Il y a beaucoup de leçons à tirer de ce passage : j’en retiendrai trois. La première nous explique que l’âge, et le grand âge, sont à accueillir comme des motifs de fierté, en quelque sorte comme des titres de noblesse qu’il nous revient d’honorer à leur juste et grande valeur. Nous devons non seulement accepter notre âge, mais y tenir comme à un bien précieux, un trésor. La seconde leçon, qui découle de la précédente, veut que nous prenions le plus grand soin de notre corps, de notre visage, que nous les traitions avec le respect et l’attention qu’ils méritent, que nous choisissions notre habillement avec le tact et le goût qu’exige notre âge, que nos tenues vestimentaires soient, pour ceux qui nous regardent, un agrément, et non un déguisement ou un épouvantail ; la troisième leçon, et la plus importante sans doute, nous fait prendre conscience de la beauté et de la noblesse de ces corps et de ces visages vieillissants qui « abritent nos souvenirs, nos expériences de la vie et nos aspirations ». Que l’âge, la vieillesse y aient laissé leurs stigmates, leurs flétrissures, et même leurs ravages, voilà ce qui justement est digne de notre respect, de notre admiration, parce que ces marques du temps représentent notre vie et notre histoire, avec leur lot de chagrins et de joies, de défaites et de victoires.

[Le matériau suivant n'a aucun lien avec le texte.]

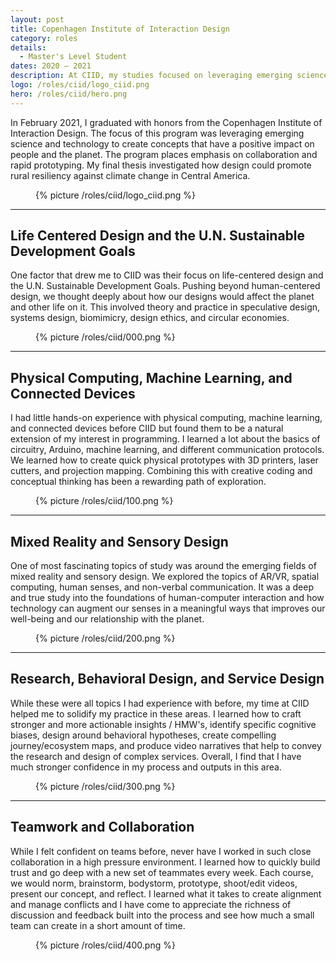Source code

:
 ```yaml
---
layout: post
title: Copenhagen Institute of Interaction Design
category: roles
details:
  - Master's Level Student
dates: 2020 – 2021
description: At CIID, my studies focused on leveraging emerging science and technology to create compelling concepts with a positive impact on people and the planet. The program placed a heavy emphasis on collaboration and rapid prototyping.
logo: /roles/ciid/logo_ciid.png
hero: /roles/ciid/hero.png
---
```


<div class="row">
	<div class="col-md-6" markdown="1">

In February 2021, I graduated with honors from the Copenhagen Institute of Interaction Design. The focus of this program was leveraging emerging science and technology to create concepts that have a positive impact on people and the planet. The program places emphasis on collaboration and rapid prototyping. My final thesis investigated how design could promote rural resiliency against climate change in Central America.
		
</div>
  <div class="col-md-4 col-md-offset-2">
    <figure class="figure--no-round">
      {% picture /roles/ciid/logo_ciid.png %}
    </figure>
  </div>
</div>

---

<div class="row">
<div class="col-md-5" markdown="1">

## Life Centered Design and the U.N. Sustainable Development Goals
		
</div>
<div class="col-md-6 col-md-offset-1" markdown="1">

One factor that drew me to CIID was their focus on life-centered design and the U.N. Sustainable Development Goals. Pushing beyond human-centered design, we thought deeply about how our designs would affect the planet and other life on it. This involved theory and practice in speculative design, systems design, biomimicry, design ethics, and circular economies.

</div>
</div>

<figure class="figure--no-round">
  {% picture /roles/ciid/000.png %}
</figure>

---

<div class="row">
<div class="col-md-5" markdown="1">

## Physical Computing, Machine Learning, and Connected Devices
    
</div>
<div class="col-md-6 col-md-offset-1" markdown="1">

I had little hands-on experience with physical computing, machine learning, and connected devices before CIID but found them to be a natural extension of my interest in programming. I learned a lot about the basics of circuitry, Arduino, machine learning, and different communication protocols. We learned how to create quick physical prototypes with 3D printers, laser cutters, and projection mapping. Combining this with creative coding and conceptual thinking has been a rewarding path of exploration.

</div>
</div>

<figure class="figure--no-round">
  {% picture /roles/ciid/100.png %}
</figure>

---

<div class="row">
<div class="col-md-5" markdown="1">

## Mixed Reality and Sensory Design
    
</div>
<div class="col-md-6 col-md-offset-1" markdown="1">

One of most fascinating topics of study was around the emerging fields of mixed reality and sensory design. We explored the topics of AR/VR, spatial computing, human senses, and non-verbal communication. It was a deep and true study into the foundations of human-computer interaction and how technology can augment our senses in a meaningful ways that improves our well-being and our relationship with the planet.

</div>
</div>

<figure class="figure--no-round">
  {% picture /roles/ciid/200.png %}
</figure>

---

<div class="row">
<div class="col-md-5" markdown="1">

## Research, Behavioral Design, and Service Design
    
</div>
<div class="col-md-6 col-md-offset-1" markdown="1">

While these were all topics I had experience with before, my time at CIID helped me to solidify my practice in these areas. I learned how to craft stronger and more actionable insights / HMW's, identify specific cognitive biases, design around behavioral hypotheses, create compelling journey/ecosystem maps, and produce video narratives that help to convey the research and design of complex services. Overall, I find that I have much stronger confidence in my process and outputs in this area.

</div>
</div>

<figure class="figure--no-round">
  {% picture /roles/ciid/300.png %}
</figure>

---

<div class="row">
<div class="col-md-5" markdown="1">

## Teamwork and Collaboration
    
</div>
<div class="col-md-6 col-md-offset-1" markdown="1">

While I felt confident on teams before, never have I worked in such close collaboration in a high pressure environment. I learned how to quickly build trust and go deep with a new set of teammates every week. Each course, we would norm, brainstorm, bodystorm, prototype, shoot/edit videos, present our concept, and reflect. I learned what it takes to create alignment and manage conflicts and I have come to appreciate the richness of discussion and feedback built into the process and see how much a small team can create in a short amount of time.

</div>
</div>

<figure class="figure--no-round">
  {% picture /roles/ciid/400.png %}
</figure>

Ces admirables têtes de vieillards

Je ne peux mieux conclure ce propos qu’en vous renvoyant à la galerie de « Portraits » que vous trouverez dans mes « Perles ». Voyez ces visages d’hommes et de femmes, ces admirables « têtes de vieillards », comme les appelaient les peintres d’autrefois ; attardez-vous un moment à contempler ces merveilleux portraits où il semble que la vie ait sculpté les visages, « lentement et sourdement », leur « inculquant une sorte de gloire », comme l’écrit si magnifiquement Marcel Jouhandeau.